— Record set —

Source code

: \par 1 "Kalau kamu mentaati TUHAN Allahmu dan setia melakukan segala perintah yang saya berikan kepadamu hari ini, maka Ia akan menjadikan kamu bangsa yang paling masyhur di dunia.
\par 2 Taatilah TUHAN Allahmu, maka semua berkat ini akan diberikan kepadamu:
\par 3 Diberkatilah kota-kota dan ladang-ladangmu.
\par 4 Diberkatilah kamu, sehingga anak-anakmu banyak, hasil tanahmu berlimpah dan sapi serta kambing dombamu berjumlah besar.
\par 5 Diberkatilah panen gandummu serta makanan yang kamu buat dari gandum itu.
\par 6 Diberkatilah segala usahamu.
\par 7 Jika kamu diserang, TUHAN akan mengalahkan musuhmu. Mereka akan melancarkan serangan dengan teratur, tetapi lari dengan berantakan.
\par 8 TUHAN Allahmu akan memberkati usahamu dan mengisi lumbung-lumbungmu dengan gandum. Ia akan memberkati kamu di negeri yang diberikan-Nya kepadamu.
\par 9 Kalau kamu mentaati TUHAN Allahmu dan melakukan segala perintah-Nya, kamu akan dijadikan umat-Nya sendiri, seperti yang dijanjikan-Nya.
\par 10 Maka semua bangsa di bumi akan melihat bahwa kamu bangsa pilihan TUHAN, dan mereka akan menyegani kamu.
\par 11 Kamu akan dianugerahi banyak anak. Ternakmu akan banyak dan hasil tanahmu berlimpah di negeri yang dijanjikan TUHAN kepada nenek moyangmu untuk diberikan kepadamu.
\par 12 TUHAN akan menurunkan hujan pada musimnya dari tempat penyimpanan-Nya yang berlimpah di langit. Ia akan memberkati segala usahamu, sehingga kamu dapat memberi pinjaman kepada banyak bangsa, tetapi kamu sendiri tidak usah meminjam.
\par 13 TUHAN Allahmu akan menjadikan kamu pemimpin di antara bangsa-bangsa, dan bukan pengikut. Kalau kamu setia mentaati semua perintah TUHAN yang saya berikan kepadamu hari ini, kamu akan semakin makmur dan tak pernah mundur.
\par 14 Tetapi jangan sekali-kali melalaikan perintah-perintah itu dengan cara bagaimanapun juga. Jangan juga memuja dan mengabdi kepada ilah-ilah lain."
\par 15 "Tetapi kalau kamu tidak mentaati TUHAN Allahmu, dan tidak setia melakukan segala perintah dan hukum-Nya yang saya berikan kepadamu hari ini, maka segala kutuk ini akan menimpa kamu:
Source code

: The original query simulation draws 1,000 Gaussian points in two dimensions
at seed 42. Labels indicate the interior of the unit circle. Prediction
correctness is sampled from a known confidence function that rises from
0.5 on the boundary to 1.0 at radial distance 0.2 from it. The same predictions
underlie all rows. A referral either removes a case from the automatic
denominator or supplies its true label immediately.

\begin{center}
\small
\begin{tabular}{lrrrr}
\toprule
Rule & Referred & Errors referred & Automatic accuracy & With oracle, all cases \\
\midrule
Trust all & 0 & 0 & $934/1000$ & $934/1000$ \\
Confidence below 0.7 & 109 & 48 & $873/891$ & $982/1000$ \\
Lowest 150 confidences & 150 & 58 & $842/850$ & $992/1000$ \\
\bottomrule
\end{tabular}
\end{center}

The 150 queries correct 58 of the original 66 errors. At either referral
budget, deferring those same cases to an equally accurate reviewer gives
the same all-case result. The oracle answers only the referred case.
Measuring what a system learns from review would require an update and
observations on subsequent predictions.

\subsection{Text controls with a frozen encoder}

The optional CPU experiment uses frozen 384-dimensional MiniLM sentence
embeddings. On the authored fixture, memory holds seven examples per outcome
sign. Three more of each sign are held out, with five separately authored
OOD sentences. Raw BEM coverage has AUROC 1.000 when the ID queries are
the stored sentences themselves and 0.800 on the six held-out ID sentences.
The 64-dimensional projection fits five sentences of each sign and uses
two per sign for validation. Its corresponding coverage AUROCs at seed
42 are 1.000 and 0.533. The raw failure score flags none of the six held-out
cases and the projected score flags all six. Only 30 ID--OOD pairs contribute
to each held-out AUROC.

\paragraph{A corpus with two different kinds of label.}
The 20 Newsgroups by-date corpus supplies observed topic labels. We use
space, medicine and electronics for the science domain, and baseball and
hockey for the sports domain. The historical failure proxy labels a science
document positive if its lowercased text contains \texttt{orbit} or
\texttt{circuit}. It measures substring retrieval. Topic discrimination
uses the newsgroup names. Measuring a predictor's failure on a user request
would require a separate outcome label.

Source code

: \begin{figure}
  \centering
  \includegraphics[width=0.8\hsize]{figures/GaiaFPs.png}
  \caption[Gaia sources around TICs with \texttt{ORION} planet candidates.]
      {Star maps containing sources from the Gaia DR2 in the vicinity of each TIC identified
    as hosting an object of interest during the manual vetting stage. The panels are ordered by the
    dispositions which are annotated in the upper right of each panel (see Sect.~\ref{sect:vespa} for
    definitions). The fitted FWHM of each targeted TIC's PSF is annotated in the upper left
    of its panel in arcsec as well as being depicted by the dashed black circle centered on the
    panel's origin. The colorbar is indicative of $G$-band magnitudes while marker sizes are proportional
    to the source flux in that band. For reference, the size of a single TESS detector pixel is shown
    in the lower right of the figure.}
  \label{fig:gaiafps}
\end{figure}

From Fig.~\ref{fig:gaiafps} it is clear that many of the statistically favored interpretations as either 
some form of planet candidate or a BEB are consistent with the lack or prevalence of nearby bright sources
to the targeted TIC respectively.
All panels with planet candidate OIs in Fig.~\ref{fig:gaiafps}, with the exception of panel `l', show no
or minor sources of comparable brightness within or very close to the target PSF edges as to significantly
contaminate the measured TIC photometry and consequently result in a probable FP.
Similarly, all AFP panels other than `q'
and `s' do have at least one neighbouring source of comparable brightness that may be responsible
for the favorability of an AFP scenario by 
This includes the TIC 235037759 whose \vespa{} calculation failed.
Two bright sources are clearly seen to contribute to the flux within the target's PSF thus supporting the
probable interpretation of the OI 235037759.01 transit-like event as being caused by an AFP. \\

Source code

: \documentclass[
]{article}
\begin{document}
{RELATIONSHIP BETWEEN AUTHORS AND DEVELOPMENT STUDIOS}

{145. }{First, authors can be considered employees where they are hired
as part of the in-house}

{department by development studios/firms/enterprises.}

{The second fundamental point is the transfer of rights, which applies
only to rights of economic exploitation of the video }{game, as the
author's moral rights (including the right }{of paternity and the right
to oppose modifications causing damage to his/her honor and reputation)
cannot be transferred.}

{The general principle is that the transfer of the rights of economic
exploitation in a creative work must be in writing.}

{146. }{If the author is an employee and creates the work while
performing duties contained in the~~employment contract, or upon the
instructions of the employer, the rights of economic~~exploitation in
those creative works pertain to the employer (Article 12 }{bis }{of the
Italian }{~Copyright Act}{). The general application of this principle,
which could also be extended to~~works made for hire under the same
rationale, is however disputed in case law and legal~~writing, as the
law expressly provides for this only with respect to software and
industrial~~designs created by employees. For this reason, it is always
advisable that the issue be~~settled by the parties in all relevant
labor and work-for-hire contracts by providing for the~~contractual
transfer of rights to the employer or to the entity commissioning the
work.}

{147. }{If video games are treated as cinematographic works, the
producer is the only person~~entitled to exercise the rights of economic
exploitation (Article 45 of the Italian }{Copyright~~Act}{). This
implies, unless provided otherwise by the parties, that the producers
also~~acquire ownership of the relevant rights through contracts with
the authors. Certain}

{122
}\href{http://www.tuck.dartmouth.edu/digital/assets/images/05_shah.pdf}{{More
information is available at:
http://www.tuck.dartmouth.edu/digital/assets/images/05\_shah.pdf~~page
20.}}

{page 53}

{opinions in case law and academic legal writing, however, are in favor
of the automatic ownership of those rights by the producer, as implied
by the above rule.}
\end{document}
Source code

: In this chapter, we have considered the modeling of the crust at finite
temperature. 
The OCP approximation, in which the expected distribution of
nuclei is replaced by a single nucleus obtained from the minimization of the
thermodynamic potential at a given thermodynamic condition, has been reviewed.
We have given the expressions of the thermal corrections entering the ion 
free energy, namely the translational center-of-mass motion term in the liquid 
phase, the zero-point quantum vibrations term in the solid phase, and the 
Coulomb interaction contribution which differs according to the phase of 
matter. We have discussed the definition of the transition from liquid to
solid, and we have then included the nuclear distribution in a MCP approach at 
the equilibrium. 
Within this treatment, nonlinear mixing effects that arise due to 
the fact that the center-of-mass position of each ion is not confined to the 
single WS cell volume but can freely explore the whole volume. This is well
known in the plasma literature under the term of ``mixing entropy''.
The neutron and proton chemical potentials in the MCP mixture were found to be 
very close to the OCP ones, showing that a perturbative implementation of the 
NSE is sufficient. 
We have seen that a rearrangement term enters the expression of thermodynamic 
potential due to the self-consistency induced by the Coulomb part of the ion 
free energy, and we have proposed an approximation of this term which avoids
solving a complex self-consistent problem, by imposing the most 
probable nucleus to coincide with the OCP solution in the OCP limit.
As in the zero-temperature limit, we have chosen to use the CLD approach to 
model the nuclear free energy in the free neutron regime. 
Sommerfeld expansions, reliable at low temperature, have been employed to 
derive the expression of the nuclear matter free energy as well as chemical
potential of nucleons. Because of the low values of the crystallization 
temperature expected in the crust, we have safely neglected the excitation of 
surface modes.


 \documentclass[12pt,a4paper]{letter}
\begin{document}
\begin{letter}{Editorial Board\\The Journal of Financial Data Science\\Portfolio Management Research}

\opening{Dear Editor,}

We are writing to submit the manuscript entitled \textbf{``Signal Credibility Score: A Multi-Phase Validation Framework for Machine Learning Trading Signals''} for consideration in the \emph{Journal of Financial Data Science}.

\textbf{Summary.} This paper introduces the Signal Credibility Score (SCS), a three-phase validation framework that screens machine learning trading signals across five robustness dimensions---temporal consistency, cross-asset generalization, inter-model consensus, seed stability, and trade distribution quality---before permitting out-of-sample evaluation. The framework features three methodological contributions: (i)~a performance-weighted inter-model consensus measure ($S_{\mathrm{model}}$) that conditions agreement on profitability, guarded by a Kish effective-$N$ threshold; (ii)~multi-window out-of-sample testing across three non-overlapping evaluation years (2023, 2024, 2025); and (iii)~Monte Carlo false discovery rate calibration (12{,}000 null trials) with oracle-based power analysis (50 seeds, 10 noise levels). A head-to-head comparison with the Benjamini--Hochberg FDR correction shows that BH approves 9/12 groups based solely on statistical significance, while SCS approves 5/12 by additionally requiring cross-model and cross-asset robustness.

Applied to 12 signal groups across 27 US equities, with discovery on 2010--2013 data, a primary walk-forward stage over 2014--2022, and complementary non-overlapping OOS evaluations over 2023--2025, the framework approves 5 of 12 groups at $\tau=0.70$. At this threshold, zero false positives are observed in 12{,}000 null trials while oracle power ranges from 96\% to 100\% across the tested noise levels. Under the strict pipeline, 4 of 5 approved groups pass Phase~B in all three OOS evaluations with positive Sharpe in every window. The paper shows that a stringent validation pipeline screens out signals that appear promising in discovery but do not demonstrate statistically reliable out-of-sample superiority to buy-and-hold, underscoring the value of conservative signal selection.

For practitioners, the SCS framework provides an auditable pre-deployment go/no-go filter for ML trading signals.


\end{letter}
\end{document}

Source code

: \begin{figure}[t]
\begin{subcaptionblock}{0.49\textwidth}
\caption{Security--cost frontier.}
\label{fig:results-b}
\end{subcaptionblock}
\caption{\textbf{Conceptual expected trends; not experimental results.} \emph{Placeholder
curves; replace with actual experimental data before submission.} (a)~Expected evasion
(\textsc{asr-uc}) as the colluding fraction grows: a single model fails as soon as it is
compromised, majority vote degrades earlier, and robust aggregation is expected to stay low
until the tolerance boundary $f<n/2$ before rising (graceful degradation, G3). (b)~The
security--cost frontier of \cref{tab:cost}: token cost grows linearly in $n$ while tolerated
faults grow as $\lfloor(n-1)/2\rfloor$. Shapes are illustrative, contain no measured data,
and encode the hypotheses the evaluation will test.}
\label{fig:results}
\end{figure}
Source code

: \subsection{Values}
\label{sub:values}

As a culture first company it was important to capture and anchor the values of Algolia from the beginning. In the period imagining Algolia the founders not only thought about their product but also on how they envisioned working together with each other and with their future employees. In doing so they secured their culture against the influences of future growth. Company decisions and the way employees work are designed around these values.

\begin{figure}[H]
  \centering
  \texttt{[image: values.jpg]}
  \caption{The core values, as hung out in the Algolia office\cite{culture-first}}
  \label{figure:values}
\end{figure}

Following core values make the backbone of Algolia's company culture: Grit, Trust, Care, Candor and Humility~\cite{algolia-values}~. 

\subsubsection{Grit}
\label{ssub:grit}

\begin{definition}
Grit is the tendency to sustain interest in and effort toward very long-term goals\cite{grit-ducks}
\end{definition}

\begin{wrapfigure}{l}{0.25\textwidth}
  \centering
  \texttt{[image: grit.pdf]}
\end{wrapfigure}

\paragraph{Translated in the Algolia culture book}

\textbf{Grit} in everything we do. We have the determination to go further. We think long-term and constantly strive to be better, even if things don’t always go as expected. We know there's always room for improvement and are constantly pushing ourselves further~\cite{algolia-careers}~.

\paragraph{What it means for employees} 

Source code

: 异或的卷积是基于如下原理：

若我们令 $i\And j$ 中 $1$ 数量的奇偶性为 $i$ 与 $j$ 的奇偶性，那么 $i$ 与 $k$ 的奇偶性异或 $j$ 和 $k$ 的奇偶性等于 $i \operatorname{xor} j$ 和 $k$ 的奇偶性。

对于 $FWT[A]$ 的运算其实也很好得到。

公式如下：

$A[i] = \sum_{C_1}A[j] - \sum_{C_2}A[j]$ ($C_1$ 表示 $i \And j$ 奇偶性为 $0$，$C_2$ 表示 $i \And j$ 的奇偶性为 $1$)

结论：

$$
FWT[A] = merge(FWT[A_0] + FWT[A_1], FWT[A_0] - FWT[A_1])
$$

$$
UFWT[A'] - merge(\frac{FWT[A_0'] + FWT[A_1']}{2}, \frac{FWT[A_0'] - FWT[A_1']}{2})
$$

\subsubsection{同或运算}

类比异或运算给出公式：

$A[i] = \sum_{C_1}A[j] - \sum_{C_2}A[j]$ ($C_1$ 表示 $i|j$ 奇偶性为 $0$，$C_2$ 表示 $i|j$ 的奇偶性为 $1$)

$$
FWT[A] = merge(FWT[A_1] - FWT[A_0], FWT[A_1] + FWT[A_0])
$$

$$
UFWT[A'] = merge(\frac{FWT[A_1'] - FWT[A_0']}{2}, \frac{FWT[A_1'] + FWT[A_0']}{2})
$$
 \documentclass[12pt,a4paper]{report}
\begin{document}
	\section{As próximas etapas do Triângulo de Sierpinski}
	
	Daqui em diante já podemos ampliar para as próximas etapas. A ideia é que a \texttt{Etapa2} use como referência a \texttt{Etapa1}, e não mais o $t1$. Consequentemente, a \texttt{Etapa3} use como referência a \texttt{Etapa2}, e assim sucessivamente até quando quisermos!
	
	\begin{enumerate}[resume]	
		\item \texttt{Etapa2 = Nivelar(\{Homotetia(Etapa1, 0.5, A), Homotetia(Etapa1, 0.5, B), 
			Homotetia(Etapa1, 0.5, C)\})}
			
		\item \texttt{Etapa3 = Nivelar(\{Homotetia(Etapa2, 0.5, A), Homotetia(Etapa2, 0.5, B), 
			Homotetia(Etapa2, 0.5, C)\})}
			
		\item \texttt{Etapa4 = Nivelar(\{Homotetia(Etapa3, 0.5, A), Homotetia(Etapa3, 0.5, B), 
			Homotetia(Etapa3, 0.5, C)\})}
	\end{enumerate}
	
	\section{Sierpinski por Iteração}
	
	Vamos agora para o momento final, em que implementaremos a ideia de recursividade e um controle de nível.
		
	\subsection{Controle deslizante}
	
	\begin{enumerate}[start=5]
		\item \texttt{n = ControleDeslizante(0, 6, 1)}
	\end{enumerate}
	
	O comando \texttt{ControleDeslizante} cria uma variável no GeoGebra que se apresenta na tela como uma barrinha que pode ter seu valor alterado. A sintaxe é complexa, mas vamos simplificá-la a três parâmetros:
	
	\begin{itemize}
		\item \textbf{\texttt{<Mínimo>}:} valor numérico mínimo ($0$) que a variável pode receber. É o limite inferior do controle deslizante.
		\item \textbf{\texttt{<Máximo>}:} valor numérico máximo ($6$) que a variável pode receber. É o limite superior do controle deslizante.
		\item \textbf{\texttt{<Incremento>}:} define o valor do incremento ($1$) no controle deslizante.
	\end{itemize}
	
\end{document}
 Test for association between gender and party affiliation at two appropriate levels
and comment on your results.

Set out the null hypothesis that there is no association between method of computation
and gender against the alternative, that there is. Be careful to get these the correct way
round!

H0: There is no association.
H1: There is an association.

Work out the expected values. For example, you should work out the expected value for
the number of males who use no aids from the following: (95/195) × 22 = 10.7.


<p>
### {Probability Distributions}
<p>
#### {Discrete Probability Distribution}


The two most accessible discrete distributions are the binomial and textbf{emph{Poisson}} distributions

— About this exercise —
From the material above, gather all lines that include the string "failure" and copy them.

— Written response —
42 are 1.000 and 0.533. The raw failure score flags none of the six held-out
hockey for the sports domain. The historical failure proxy labels a science
uses the newsgroup names. Measuring a predictor's failure on a user request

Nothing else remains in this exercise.